### [TASK DESCRIPTION]
Could the lines from the top of the material to the line that contains "### Free Daily Backups" be retyped exactly, both included and pictures omitted?

### [LISTED RECORDS]
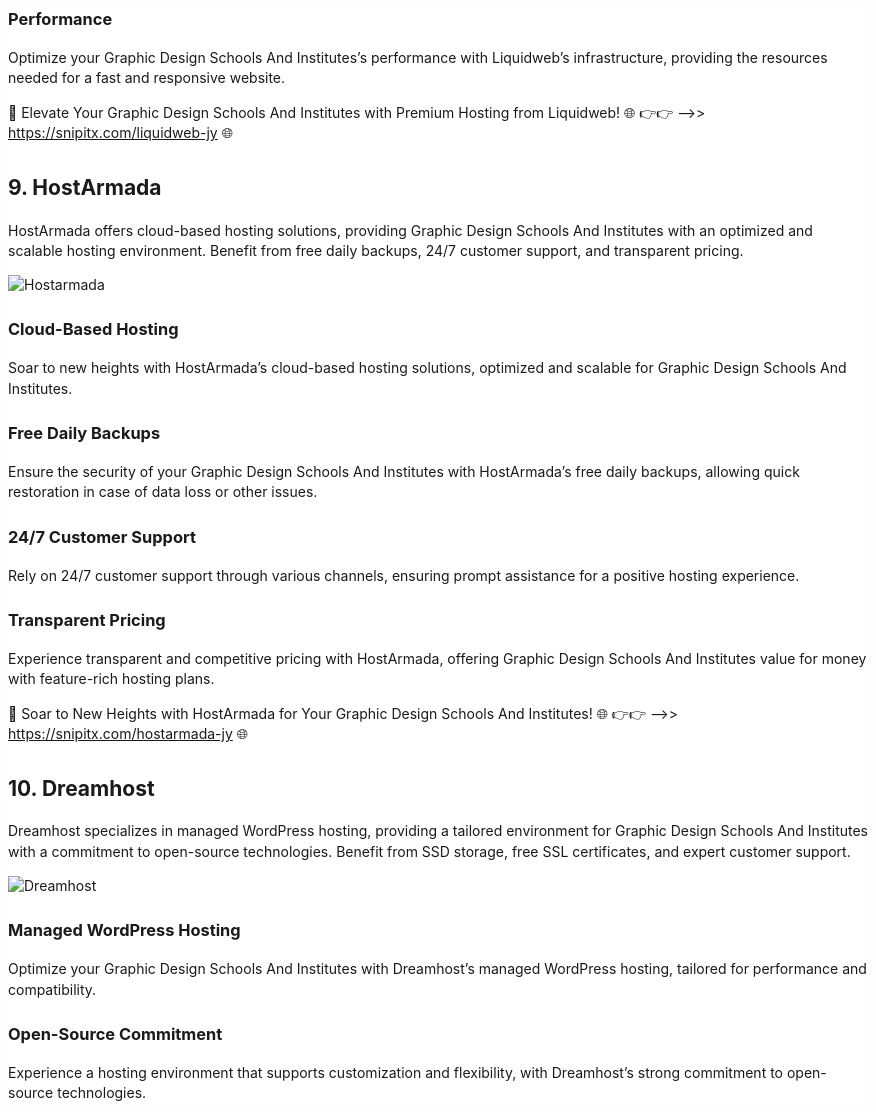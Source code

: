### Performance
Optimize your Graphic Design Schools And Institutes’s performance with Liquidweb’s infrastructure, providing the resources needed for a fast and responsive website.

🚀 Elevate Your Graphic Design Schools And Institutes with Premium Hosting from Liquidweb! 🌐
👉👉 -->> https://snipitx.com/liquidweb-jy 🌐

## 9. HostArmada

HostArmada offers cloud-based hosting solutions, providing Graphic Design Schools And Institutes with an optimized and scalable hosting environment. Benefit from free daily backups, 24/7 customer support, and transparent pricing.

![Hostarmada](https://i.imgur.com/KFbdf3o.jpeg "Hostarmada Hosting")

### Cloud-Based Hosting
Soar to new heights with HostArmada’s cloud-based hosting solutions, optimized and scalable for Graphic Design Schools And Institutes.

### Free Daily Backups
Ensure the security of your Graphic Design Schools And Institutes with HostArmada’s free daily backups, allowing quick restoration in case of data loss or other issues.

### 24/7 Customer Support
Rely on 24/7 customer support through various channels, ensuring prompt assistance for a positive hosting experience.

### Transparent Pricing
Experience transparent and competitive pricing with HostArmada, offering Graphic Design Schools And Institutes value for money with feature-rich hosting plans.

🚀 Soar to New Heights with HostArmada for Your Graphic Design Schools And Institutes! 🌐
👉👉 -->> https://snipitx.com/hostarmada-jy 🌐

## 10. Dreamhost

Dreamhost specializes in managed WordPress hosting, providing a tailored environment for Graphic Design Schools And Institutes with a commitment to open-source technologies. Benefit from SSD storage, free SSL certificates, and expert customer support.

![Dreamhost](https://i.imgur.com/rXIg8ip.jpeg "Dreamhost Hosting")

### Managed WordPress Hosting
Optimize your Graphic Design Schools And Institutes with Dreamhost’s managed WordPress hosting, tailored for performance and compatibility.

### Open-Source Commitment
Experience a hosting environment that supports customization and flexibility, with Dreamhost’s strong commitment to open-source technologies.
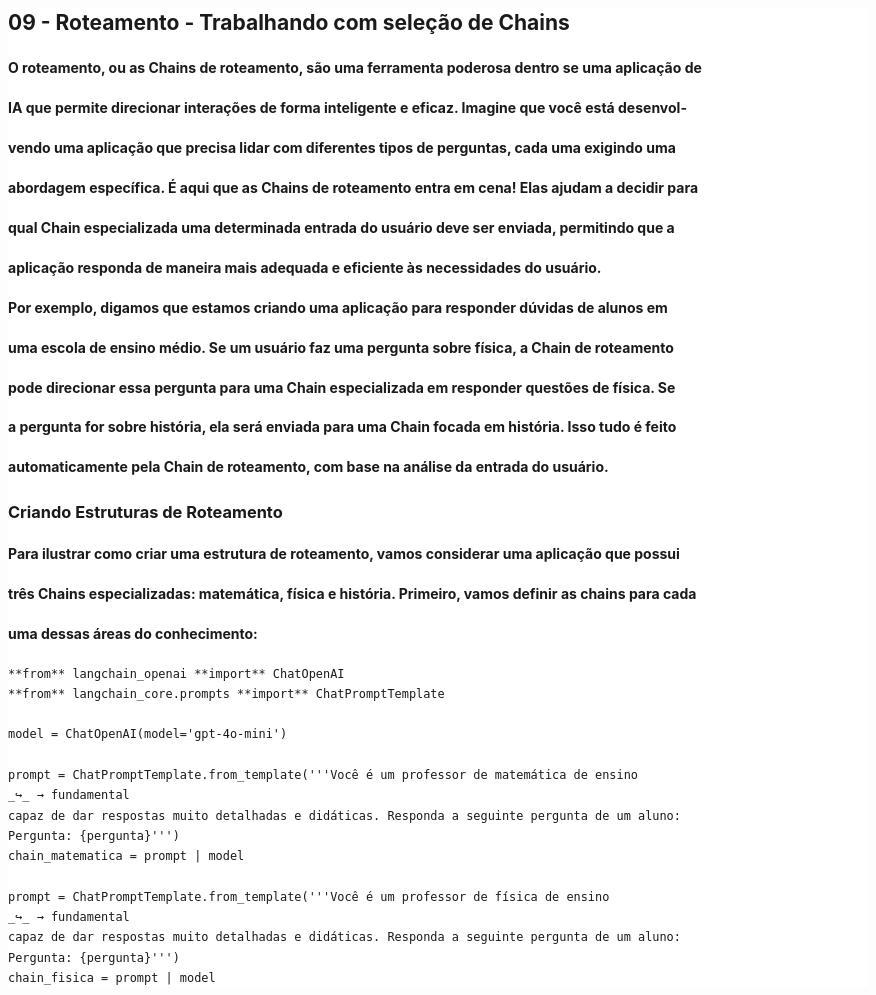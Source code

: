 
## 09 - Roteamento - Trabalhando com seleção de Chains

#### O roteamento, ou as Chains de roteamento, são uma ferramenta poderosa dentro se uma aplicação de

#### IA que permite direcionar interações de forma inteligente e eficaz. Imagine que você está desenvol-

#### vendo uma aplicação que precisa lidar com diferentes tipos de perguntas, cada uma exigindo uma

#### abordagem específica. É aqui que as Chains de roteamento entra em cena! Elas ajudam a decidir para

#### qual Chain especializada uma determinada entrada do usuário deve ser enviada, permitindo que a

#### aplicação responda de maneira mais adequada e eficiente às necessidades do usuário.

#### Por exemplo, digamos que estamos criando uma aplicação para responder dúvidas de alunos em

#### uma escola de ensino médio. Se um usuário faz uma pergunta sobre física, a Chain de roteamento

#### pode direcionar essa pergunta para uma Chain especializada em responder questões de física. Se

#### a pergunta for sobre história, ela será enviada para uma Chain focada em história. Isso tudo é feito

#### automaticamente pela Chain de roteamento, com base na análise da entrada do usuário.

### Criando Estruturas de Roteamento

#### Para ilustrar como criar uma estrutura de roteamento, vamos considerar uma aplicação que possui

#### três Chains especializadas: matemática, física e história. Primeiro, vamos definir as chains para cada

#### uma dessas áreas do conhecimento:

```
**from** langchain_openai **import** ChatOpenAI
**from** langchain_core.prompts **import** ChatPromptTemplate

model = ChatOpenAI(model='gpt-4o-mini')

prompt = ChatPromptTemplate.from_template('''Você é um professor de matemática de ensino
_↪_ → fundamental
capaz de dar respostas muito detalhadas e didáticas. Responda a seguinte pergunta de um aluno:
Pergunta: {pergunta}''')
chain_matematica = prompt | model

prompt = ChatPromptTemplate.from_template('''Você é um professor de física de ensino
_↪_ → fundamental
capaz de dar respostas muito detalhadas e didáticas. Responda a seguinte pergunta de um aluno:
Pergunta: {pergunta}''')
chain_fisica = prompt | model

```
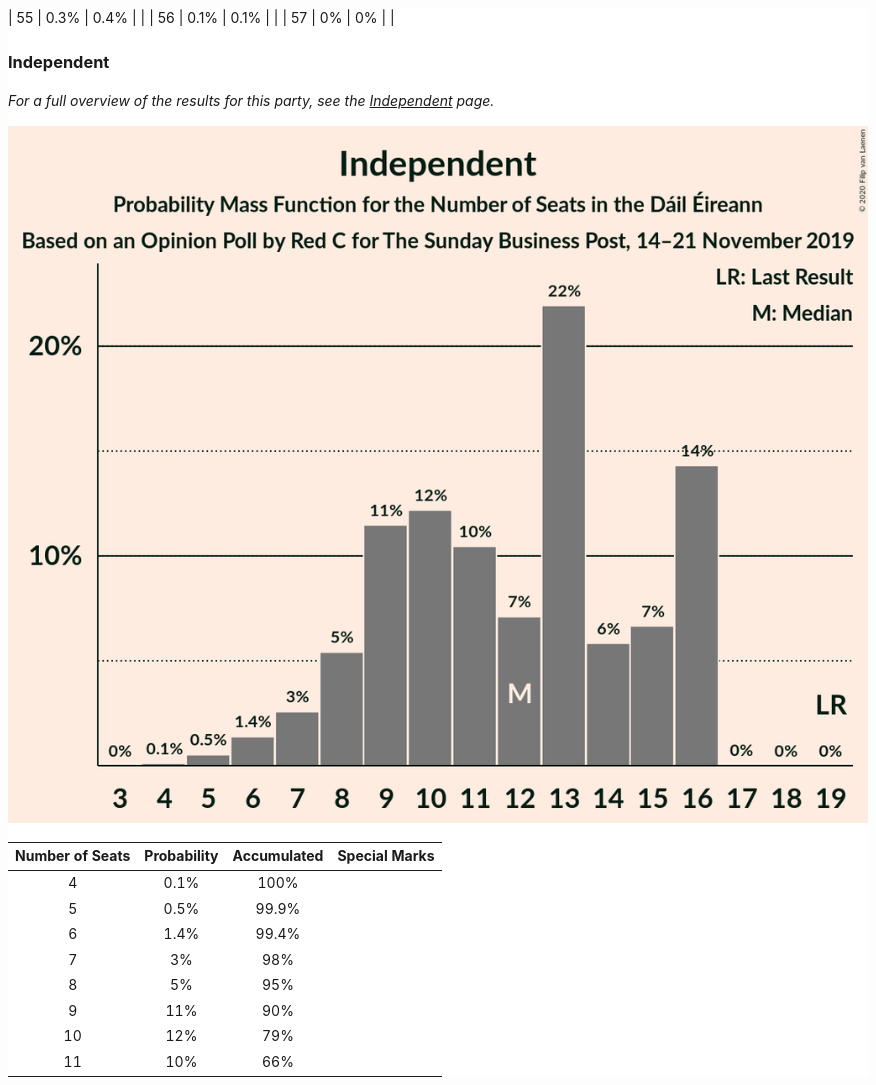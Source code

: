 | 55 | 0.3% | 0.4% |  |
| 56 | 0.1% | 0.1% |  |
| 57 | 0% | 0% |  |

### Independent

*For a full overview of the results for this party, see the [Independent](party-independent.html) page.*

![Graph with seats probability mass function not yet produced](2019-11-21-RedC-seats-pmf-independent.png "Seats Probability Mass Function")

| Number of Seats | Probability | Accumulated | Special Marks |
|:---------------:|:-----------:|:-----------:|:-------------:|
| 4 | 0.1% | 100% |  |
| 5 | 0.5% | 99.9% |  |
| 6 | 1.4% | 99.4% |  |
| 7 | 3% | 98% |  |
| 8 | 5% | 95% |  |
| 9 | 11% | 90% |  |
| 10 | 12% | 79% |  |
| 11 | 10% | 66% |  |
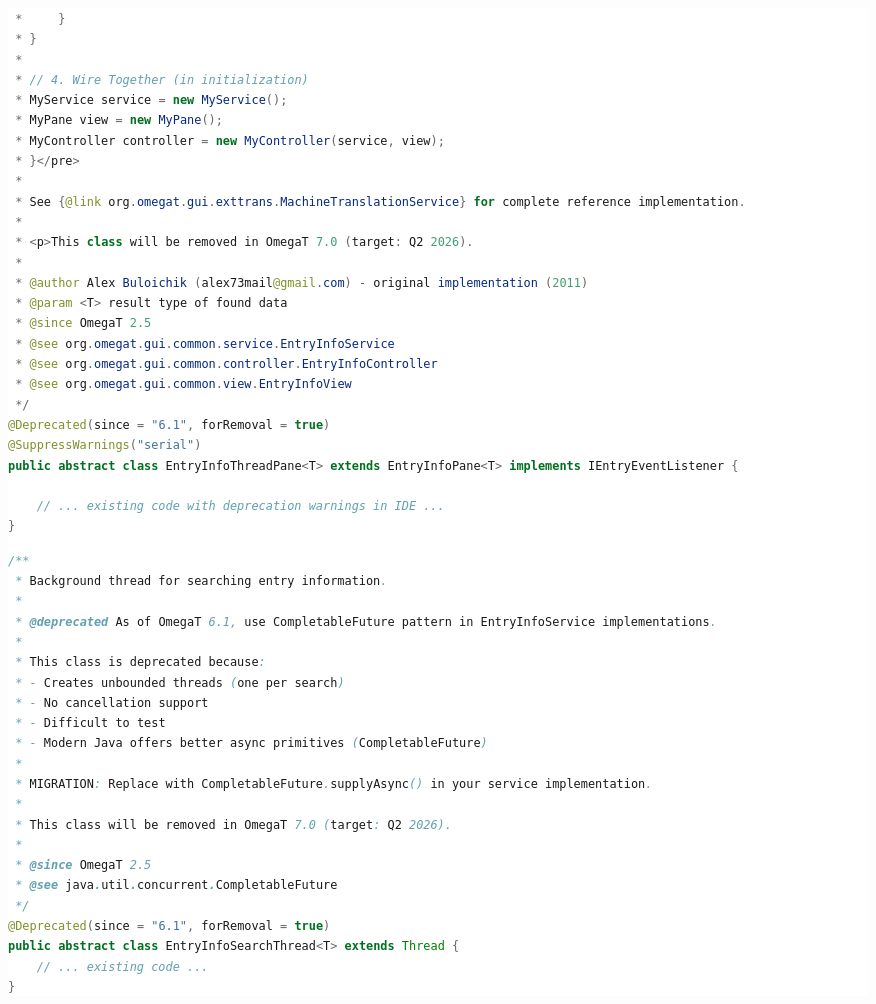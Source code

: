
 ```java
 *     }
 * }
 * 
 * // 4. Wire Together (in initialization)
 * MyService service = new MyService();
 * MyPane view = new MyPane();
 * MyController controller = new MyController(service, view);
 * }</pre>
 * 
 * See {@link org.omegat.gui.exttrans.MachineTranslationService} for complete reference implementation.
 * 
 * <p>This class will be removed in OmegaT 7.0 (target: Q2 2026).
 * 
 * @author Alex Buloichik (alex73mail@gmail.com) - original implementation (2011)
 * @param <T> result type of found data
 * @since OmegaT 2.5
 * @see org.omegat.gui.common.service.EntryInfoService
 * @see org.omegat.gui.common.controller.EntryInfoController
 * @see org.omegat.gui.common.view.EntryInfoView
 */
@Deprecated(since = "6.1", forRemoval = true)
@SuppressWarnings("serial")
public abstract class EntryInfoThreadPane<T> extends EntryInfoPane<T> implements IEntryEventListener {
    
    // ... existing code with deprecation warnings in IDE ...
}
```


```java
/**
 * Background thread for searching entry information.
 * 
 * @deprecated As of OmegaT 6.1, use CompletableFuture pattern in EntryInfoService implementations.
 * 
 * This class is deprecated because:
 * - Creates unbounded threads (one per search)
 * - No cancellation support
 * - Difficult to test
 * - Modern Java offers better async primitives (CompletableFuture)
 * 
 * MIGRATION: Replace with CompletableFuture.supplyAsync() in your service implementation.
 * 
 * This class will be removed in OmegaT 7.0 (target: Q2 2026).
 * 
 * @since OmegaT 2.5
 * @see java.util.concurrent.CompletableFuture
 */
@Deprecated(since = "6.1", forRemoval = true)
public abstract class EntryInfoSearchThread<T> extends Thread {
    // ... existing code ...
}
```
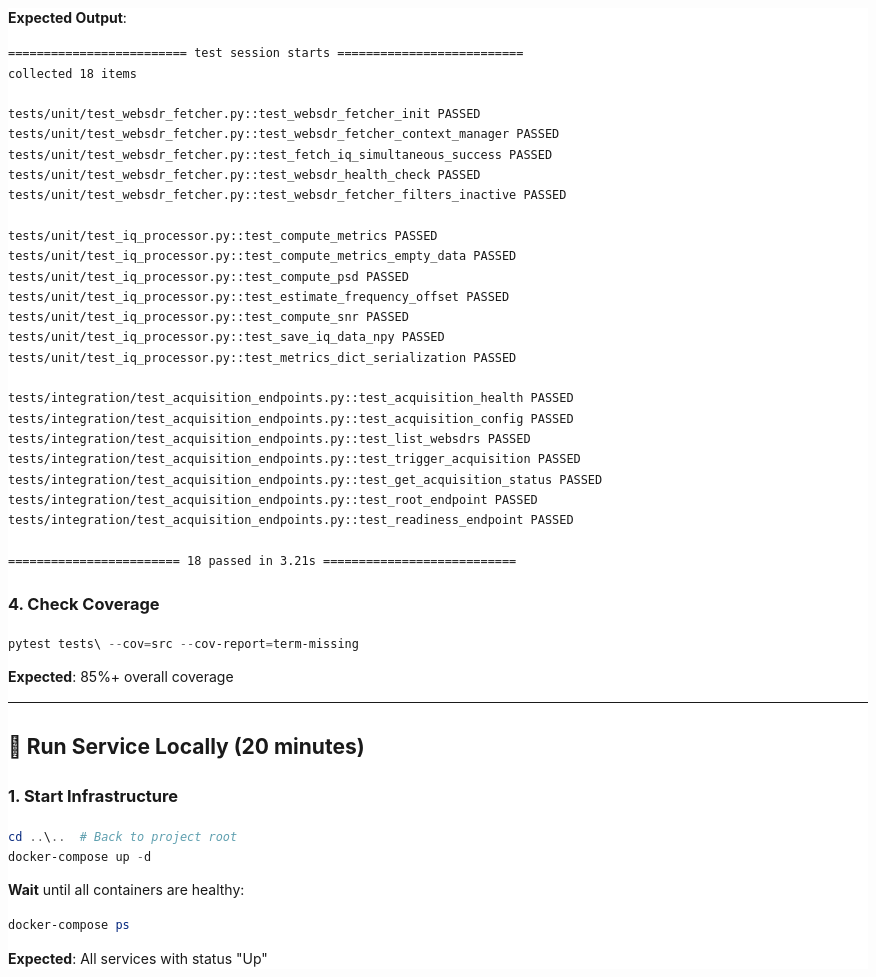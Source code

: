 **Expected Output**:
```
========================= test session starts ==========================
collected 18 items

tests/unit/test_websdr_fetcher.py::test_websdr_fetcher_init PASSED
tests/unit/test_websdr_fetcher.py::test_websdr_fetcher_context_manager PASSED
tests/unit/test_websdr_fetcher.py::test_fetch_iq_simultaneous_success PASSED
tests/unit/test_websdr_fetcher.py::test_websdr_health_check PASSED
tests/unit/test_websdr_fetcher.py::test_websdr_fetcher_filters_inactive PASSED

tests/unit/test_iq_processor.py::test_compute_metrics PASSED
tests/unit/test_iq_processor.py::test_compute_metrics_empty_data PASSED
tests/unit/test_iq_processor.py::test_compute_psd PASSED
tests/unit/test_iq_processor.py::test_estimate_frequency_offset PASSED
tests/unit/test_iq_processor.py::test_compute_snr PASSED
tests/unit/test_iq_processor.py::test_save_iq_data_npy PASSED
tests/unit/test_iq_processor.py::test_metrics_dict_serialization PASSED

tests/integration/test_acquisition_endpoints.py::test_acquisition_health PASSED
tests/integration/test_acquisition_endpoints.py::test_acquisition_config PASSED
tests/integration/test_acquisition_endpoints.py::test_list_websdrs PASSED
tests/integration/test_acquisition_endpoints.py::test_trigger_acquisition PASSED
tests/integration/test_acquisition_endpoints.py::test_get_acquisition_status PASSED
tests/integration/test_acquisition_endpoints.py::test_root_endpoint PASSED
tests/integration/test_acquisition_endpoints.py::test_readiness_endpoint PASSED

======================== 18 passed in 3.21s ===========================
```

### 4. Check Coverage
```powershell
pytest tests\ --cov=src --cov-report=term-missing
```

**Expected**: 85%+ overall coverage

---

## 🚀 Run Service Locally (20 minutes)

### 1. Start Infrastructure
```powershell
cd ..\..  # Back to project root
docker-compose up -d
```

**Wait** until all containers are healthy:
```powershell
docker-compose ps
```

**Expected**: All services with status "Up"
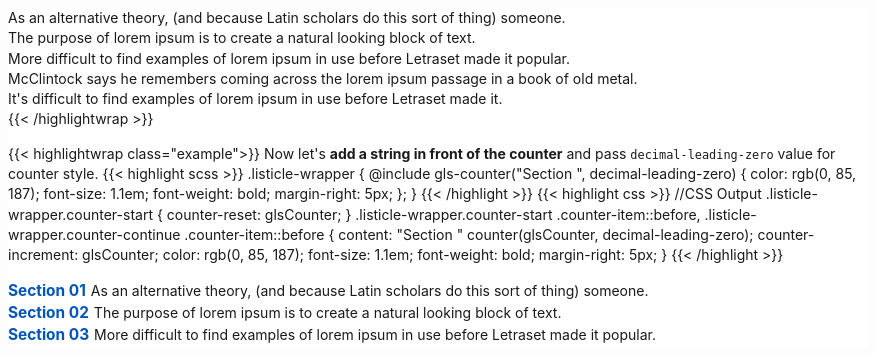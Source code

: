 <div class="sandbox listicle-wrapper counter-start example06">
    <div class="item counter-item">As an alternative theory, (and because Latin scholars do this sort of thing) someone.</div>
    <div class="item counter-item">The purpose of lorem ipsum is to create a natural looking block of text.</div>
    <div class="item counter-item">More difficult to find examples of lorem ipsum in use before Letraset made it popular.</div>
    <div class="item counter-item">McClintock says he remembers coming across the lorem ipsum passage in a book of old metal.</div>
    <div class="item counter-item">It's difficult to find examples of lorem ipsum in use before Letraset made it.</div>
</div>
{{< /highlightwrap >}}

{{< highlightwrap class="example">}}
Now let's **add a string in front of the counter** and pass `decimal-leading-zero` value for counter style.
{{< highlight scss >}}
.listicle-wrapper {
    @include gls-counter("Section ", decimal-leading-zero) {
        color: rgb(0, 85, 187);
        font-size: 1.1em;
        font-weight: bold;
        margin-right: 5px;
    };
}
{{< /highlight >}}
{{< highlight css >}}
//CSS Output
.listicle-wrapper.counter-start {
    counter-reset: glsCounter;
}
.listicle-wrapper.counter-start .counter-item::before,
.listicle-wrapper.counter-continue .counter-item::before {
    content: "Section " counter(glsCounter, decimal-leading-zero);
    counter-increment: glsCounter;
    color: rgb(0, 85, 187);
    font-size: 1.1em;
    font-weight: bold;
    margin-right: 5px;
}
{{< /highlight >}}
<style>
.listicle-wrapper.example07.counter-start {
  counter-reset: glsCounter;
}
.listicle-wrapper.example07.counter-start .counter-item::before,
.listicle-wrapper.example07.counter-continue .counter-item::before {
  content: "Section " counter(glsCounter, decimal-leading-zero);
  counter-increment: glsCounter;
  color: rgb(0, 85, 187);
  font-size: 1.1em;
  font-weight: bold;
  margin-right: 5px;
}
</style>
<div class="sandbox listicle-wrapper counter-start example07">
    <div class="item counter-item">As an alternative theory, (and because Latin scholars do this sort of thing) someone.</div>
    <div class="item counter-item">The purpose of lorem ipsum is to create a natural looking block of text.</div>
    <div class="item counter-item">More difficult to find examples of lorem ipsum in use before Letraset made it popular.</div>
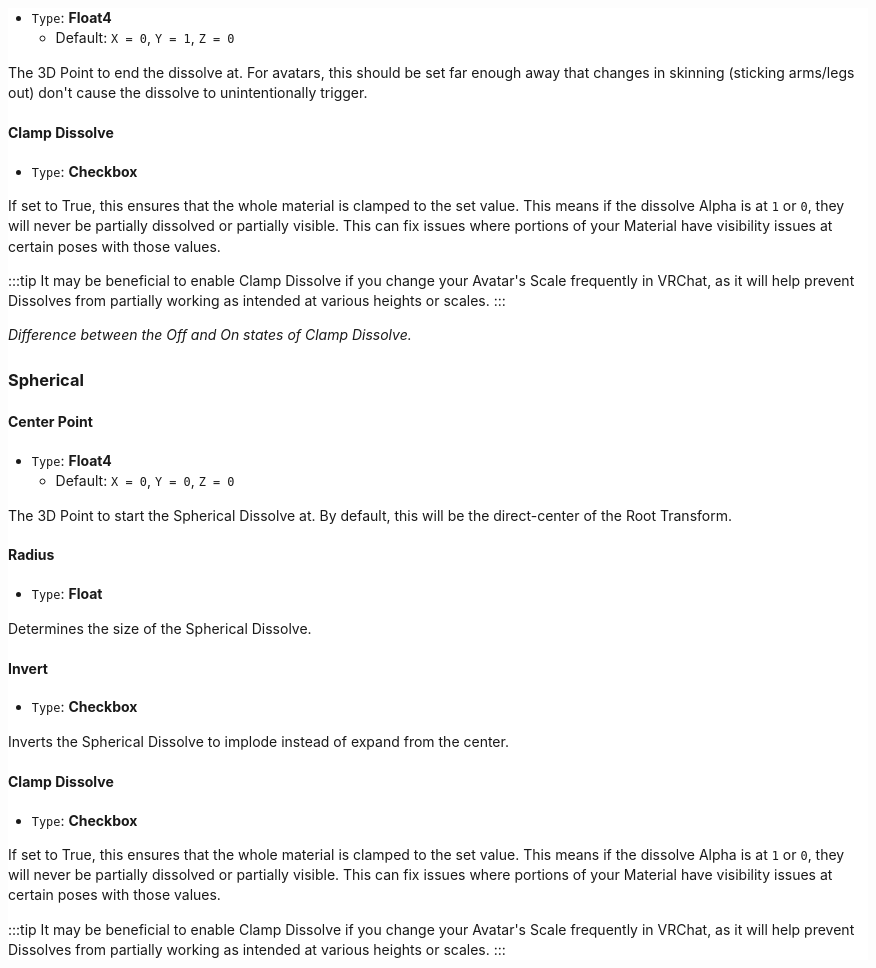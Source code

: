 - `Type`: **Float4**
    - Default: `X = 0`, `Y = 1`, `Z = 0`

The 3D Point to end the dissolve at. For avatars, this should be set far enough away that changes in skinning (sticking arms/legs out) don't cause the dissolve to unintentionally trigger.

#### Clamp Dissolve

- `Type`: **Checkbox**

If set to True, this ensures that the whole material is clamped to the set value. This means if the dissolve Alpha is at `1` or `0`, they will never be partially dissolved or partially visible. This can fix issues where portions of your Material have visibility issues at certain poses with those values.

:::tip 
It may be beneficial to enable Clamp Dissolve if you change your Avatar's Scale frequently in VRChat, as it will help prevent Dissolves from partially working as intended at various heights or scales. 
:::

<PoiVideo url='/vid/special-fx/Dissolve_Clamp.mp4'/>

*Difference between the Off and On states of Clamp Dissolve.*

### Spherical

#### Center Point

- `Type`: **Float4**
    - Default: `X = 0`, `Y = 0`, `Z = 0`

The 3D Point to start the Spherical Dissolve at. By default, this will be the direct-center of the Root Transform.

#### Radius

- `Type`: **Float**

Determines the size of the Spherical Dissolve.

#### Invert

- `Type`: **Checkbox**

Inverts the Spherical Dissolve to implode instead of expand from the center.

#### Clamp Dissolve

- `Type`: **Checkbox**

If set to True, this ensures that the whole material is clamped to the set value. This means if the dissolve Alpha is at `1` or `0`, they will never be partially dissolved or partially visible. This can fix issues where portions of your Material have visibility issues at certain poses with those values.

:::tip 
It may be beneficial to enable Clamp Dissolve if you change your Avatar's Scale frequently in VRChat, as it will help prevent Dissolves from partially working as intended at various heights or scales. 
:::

### [ANSWER BOX]
Source code

:### Performance
Optimize your Graphic Design Schools And Institutes’s performance with Liquidweb’s infrastructure, providing the resources needed for a fast and responsive website.

🚀 Elevate Your Graphic Design Schools And Institutes with Premium Hosting from Liquidweb! 🌐
👉👉 -->> https://snipitx.com/liquidweb-jy 🌐

## 9. HostArmada

HostArmada offers cloud-based hosting solutions, providing Graphic Design Schools And Institutes with an optimized and scalable hosting environment. Benefit from free daily backups, 24/7 customer support, and transparent pricing.

![Hostarmada](https://i.imgur.com/KFbdf3o.jpeg "Hostarmada Hosting")

### Cloud-Based Hosting
Soar to new heights with HostArmada’s cloud-based hosting solutions, optimized and scalable for Graphic Design Schools And Institutes.

### Free Daily Backups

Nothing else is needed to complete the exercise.